Gabriel Yiu: What's behind Prime Minister Stephen Harper's lecture at the G20 summit?
At the recent G20 summit, Canada’s prime minister, Stephen Harper, delivered a lecture to leaders of the countries with the largest economies.
Harper urged other prime ministers and presidents to follow Canada’s example and reduce their national debt.
“Lower debt-to-GDP ratios will result in lower taxes for Canadians and a strong investment climate that supports job creation and economic growth across the country," Harper said.
When I heard this news item on the radio, I couldn't believe my ears.
According to government-provided figures, Canada is in a better position compared to other countries, such as Japan and India, in its debt-to-GDP ratio.
For Canada, it's 35 percent, India 66 percent, and Japan 134 percent.
However, if you refer to the same ratio compiled by the International Monetary Fund, which includes provincial debts in its calculation, then India and China are better off than we are: Canada 85.6 percent, India 66.8 percent, and China at 22.8 percent. Japan is far higher at 237.9 percent,
Although skill in governance is a factor, a country's economic model determines the state of the economy.
Conservatives often run deficits
What's the financial record of Stephen Harper's Conservatives?
When the Conservatives became the governing party in 2006, our national debt was $487 billion. The federal government recorded a surplus of $13.8 bilion in that year.
The following year, the federal surplus dropped to $9.6 billion.
The third year, the federal government’s finances ended in a deficit of $5.8 billion.
Since 2008, the federal government’s budgets have all been in the red. In 2009, the Conservatives set a new historic deficit record for Canada at $55.6 billion.
The decade prior to Harper's governance, federal surpluses were recorded every year.
Since the Conservatives formed government, the country has moved from a structural surplus to a structural deficit.
In fiscal matters, there are what are known as cyclical and structural deficits.
The former is related to the economic cycle and a deficit is the result of hitting a low point.
A structural deficit is a permanent phenomenon that exists regardless of the point in the economic cycle; it is due to an underlying imbalance between government revenues and expenditures.
In Canadian history, the largest deficits were all recorded under Conservative governance: $55.6 billion in 2009, $39 billion in 1992, $37.2 billion in 1984, $33.9 billion in 1990, and $33.3 billion in 1985 and 2010.

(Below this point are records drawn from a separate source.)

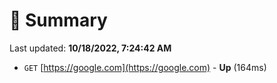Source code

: # 📖 Summary
Last updated: **10/18/2022, 7:24:42 AM**

- `GET` [https://google.com](https://google.com) - **Up** (164ms)
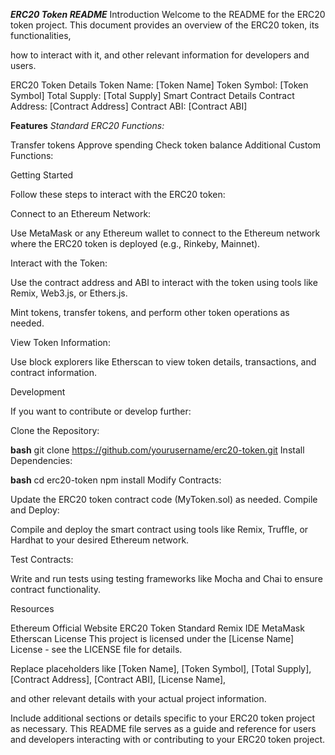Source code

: _**ERC20 Token README**_
Introduction
Welcome to the README for the ERC20 token project. This document provides an overview of the ERC20 token, its functionalities, 

how to interact with it, and other relevant information for developers and users.

ERC20 Token Details
Token Name: [Token Name]
Token Symbol: [Token Symbol]
Total Supply: [Total Supply]
Smart Contract Details
Contract Address: [Contract Address]
Contract ABI: [Contract ABI]

**Features**
_Standard ERC20 Functions:_

Transfer tokens
Approve spending
Check token balance
Additional Custom Functions:

Getting Started

Follow these steps to interact with the ERC20 token:

Connect to an Ethereum Network:

Use MetaMask or any Ethereum wallet to connect to the Ethereum network where the ERC20 token is deployed (e.g., Rinkeby, Mainnet).

Interact with the Token:

Use the contract address and ABI to interact with the token using tools like Remix, Web3.js, or Ethers.js.

Mint tokens, transfer tokens, and perform other token operations as needed.

View Token Information:

Use block explorers like Etherscan to view token details, transactions, and contract information.

Development

If you want to contribute or develop further:

Clone the Repository:

**bash**
git clone https://github.com/yourusername/erc20-token.git
Install Dependencies:

**bash**
cd erc20-token
npm install
Modify Contracts:

Update the ERC20 token contract code (MyToken.sol) as needed.
Compile and Deploy:

Compile and deploy the smart contract using tools like Remix, Truffle, or Hardhat to your desired Ethereum network.

Test Contracts:

Write and run tests using testing frameworks like Mocha and Chai to ensure contract functionality.

Resources

Ethereum Official Website
ERC20 Token Standard
Remix IDE
MetaMask
Etherscan
License
This project is licensed under the [License Name] License - see the LICENSE file for details.

Replace placeholders like [Token Name], [Token Symbol], [Total Supply], [Contract Address], [Contract ABI], [License Name], 

and other relevant details with your actual project information.

Include additional sections or details specific to your ERC20 token project as necessary. This README file serves as a guide and reference for users and developers interacting with or contributing to your ERC20 token project.
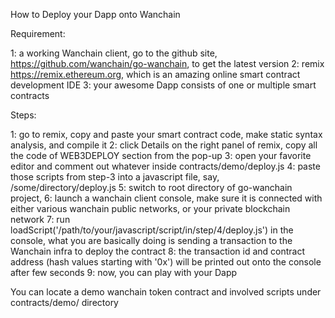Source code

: How to Deploy your Dapp onto Wanchain 

Requirement:

1: a working Wanchain client, go to the github site, https://github.com/wanchain/go-wanchain, to get the latest version
2: remix https://remix.ethereum.org, which is an amazing online smart contract development IDE
3: your awesome Dapp consists of one or multiple smart contracts

Steps:

1: go to remix, copy and paste your smart contract code, make static syntax analysis, and compile it
2: click Details on the right panel of remix, copy all the code of WEB3DEPLOY section from the pop-up
3: open your favorite editor and comment out whatever inside contracts/demo/deploy.js
4: paste those scripts from step-3 into a javascript file, say, /some/directory/deploy.js
5: switch to root directory of go-wanchain project, 
6: launch a wanchain client console, make sure it is connected with either various wanchain public networks, or your private blockchain network
7: run loadScript('/path/to/your/javascript/script/in/step/4/deploy.js') in the console, what you are basically doing is sending a transaction to the Wanchain infra to deploy the contract
8: the transaction id and contract address (hash values starting with '0x') will be printed out onto the console after few seconds
9: now, you can play with your Dapp 

You can locate a demo wanchain token contract and involved scripts under contracts/demo/ directory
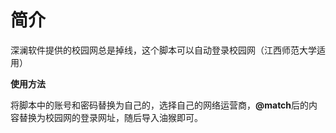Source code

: # 简介
深澜软件提供的校园网总是掉线，这个脚本可以自动登录校园网（江西师范大学适用）

**使用方法**

将脚本中的账号和密码替换为自己的，选择自己的网络运营商，**@match**后的内容替换为校园网的登录网址，随后导入油猴即可。
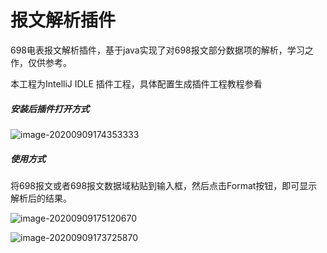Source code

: # 报文解析插件

698电表报文解析插件，基于java实现了对698报文部分数据项的解析，学习之作，仅供参考。



本工程为IntelliJ IDLE 插件工程，具体配置生成插件工程教程参看 

[从 0 编写自己的第一款 IDEA 插件！]: https://www.jianshu.com/p/cdf8f247f8cf



##### 安装后插件打开方式

![image-20200909174353333](C:\Users\Tsinling\AppData\Roaming\Typora\typora-user-images\image-20200909174353333.png)

##### 使用方式

​	将698报文或者698报文数据域粘贴到输入框，然后点击Format按钮，即可显示解析后的结果。

![image-20200909175120670](C:\Users\Tsinling\AppData\Roaming\Typora\typora-user-images\image-20200909175120670.png)

![image-20200909173725870](C:\Users\Tsinling\AppData\Roaming\Typora\typora-user-images\image-20200909173725870.png)

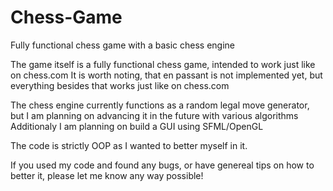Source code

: # Chess-Game
Fully functional chess game with a basic chess engine

The game itself is a fully functional chess game, intended to work just like on chess.com
It is worth noting, that en passant is not implemented yet, but everything besides that works just like on chess.com

The chess engine currently functions as a random legal move generator, but I am planning on advancing it in the future with various algorithms
Additionaly I am planning on build a GUI using SFML/OpenGL

The code is strictly OOP as I wanted to better myself in it.

If you used my code and found any bugs, or have genereal tips on how to better it, please let me know any way possible!
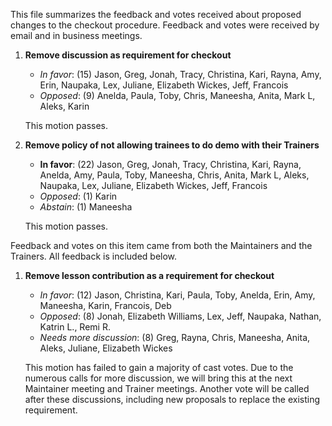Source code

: This file summarizes the feedback and votes received about proposed changes to the checkout procedure. Feedback and votes were
received by email and in business meetings.

1. **Remove discussion as requirement for checkout**
    - *In favor*: (15)
    Jason, Greg, Jonah, Tracy, Christina, Kari, Rayna, Amy, Erin, Naupaka, Lex, Juliane, Elizabeth Wickes, 
    Jeff, Francois
    - *Opposed*: (9)
    Anelda, Paula, Toby, Chris, Maneesha, Anita, Mark L, Aleks, Karin
    
    This motion passes. 
    
1. **Remove policy of not allowing trainees to do demo with their Trainers**
    - **In favor**: (22)
    Jason, Greg, Jonah, Tracy, Christina, Kari, Rayna, Anelda, Amy, Paula, Toby, Maneesha, Chris, 
    Anita, Mark L, Aleks, Naupaka, Lex, Juliane, Elizabeth Wickes, Jeff, Francois 
    - *Opposed*: (1) 
    Karin 
    - *Abstain*: (1)
    Maneesha
    
    This motion passes. 
    
Feedback and votes on this item came from both the Maintainers and the Trainers. All feedback is included below.

1. **Remove lesson contribution as a requirement for checkout**
    - *In favor*: (12)
    Jason, Christina, Kari, Paula, Toby, Anelda, Erin, Amy, Maneesha, Karin, Francois, Deb 
    - *Opposed*: (8) 
    Jonah, Elizabeth Williams, Lex, Jeff, Naupaka, Nathan, Katrin L., Remi R. 
    - *Needs more discussion*: (8)
    Greg, Rayna, Chris, Maneesha, Anita, Aleks, Juliane, Elizabeth Wickes
    
    This motion has failed to gain a majority of cast votes. Due to the numerous calls for more discussion, we will 
    bring this at the next Maintainer meeting and Trainer meetings. Another vote will be called after these discussions, 
    including new proposals to replace the existing requirement.
    

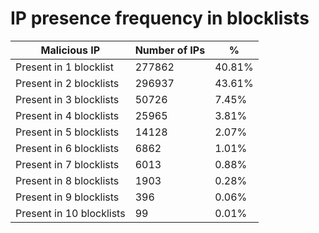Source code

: # IP presence frequency in blocklists
| Malicious IP | Number of IPs | % |
|----|----|----|
| Present in 1 blocklist | 277862 | 40.81% |
| Present in 2 blocklists | 296937 | 43.61% |
| Present in 3 blocklists | 50726 | 7.45% |
| Present in 4 blocklists | 25965 | 3.81% |
| Present in 5 blocklists | 14128 | 2.07% |
| Present in 6 blocklists | 6862 | 1.01% |
| Present in 7 blocklists | 6013 | 0.88% |
| Present in 8 blocklists | 1903 | 0.28% |
| Present in 9 blocklists | 396 | 0.06% |
| Present in 10 blocklists | 99 | 0.01% |
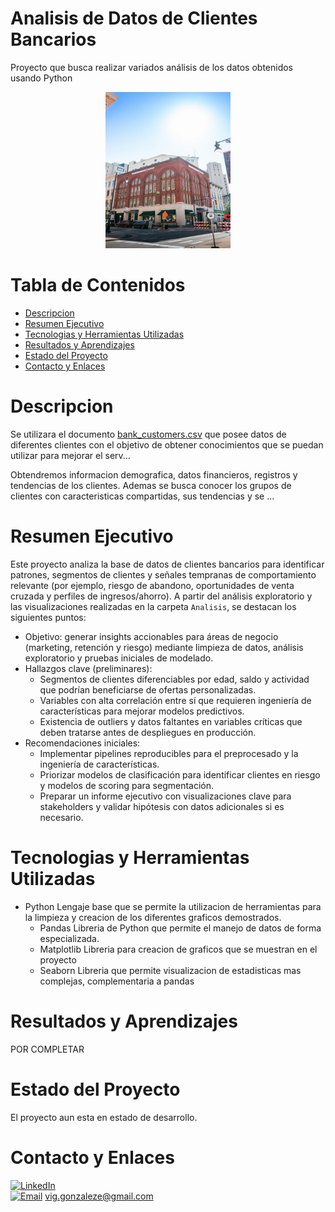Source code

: # Analisis de Datos de Clientes Bancarios
Proyecto que busca realizar variados análisis de los datos obtenidos usando Python
<div align="center">
    <picture>
        <img alt="alt" src="Fotos/image.png" width="200" height="250">
    </picture>
</div>

# Tabla de Contenidos
*   [Descripcion](#descripcion)
*   [Resumen Ejecutivo](#resumen-ejecutivo)
*   [Tecnologias y Herramientas Utilizadas](#tecnologias-y-herramientas-utilizadas)
*   [Resultados y Aprendizajes](#resultados-y-aprendizajes)
*   [Estado del Proyecto](#estado-del-proyecto)
*   [Contacto y Enlaces](#contacto-y-enlaces)

# Descripcion
Se utilizara el documento [bank_customers.csv](Datos/bank_customers.csv) que posee datos de diferentes clientes con el objetivo de obtener conocimientos que se puedan utilizar para mejorar el serv...

Obtendremos informacion demografica, datos financieros, registros y tendencias de los clientes. Ademas se busca conocer los grupos de clientes con caracteristicas compartidas, sus tendencias y se ...

# Resumen Ejecutivo
Este proyecto analiza la base de datos de clientes bancarios para identificar patrones, segmentos de clientes y señales tempranas de comportamiento relevante (por ejemplo, riesgo de abandono, oportunidades de venta cruzada y perfiles de ingresos/ahorro). A partir del análisis exploratorio y las visualizaciones realizadas en la carpeta `Analisis`, se destacan los siguientes puntos:

- Objetivo: generar insights accionables para áreas de negocio (marketing, retención y riesgo) mediante limpieza de datos, análisis exploratorio y pruebas iniciales de modelado.
- Hallazgos clave (preliminares):
  - Segmentos de clientes diferenciables por edad, saldo y actividad que podrían beneficiarse de ofertas personalizadas.
  - Variables con alta correlación entre sí que requieren ingeniería de características para mejorar modelos predictivos.
  - Existencia de outliers y datos faltantes en variables críticas que deben tratarse antes de despliegues en producción.
- Recomendaciones iniciales:
  - Implementar pipelines reproducibles para el preprocesado y la ingeniería de características.
  - Priorizar modelos de clasificación para identificar clientes en riesgo y modelos de scoring para segmentación.
  - Preparar un informe ejecutivo con visualizaciones clave para stakeholders y validar hipótesis con datos adicionales si es necesario.

# Tecnologias y Herramientas Utilizadas
* Python
    Lengaje base que se permite la utilizacion de herramientas para la limpieza y creacion de los diferentes graficos demostrados.
    * Pandas
        Libreria de Python que permite el manejo de datos de forma especializada.
    * Matplotlib
        Libreria para creacion de graficos que se muestran en el proyecto
    * Seaborn
        Libreria que permite visualizacion de estadisticas mas complejas, complementaria a pandas
# Resultados y Aprendizajes
POR COMPLETAR

# Estado del Proyecto
El proyecto aun esta en estado de desarrollo.

# Contacto y Enlaces
[![LinkedIn](https://img.shields.io/badge/LinkedIn-0077B5?style=for-the-badge&logo=linkedin&logoColor=white)](https://www.linkedin.com/in/vicente-gonzalez-escobar-9b637a1a3)</br>
[![Email](https://img.shields.io/badge/Gmail-D14836?style=for-the-badge&logo=gmail&logoColor=white)](mailto:vig.gonzaleze@gmail.com) vig.gonzaleze@gmail.com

In terms of national debt, the current figure is $616 billion. That's an addition of $129 billion since Harper became the prime minister, an increase of almost 30 percent.
In 2006, Harper’s finance minister, Jim Flaherty, promised to erase Canada’s debt by 2021 at the latest.
In his 2007 budget, Flaherty declared that by 2012-13, the national debt-to-GDP ratio would be lowered to 25 percent.
The finance minister has since moved back the date of fulfilling the 25 percent debt-to-GDP ratio promise to 2021.
The debt and deficit records clearly show that the Conservatives are indeed not fiscally conservative.
It’s amazing that our prime minister dared make a boast like that on the G20 stage.
Did Harper not worry that his remark would turn him into an international laughingstock?
Harper was speaking to Canadians
Politicians indeed have a thick skin and the risk he took is well rewarded.
That's because the prime minister's G20 address was not meant for the international audience; it was directed at Canadians.
The conveyed message is this: the Conservatives have such a proud record of debt reduction that it shines among the world’s strongest countries.
People would think that the words that our prime minister said on the international stage must be true.
Exploiting the G20 spotlight, Harper wanted to give a marvellous but bogus impression to the Canadian public.
When the media carried the statement without elaboration or critical analysis, the general public would believe that the Conservatives really did a great job on debt and deficit reduction.
In a similar vein, Conservative MPs have often mailed pamphlets with a message saying how they care for and work hard to protect our environment.
I was puzzled in the beginning. Why, among all the issues, do the Conservatives decide to boast about the ones in which they have performed worst?
It’s because nowadays, the performance of a government is often judged more by the perception that is being promoted than the actual record.
When voters are too preoccupied with their work and livelihood and can spare no time to look into the running of the government, then persistent promotion can cover up as well as dress up bad governance.
Will this deceptive practice become the standard practice in our democracy?
Rather than delivering good governance, our politicians exploit every means to deceive the public, and voters just cast their votes based on impressions. This is indeed a trend to be feared.
Gabriel Yiu is a businessman, media commentator, and former provincial NDP candidate.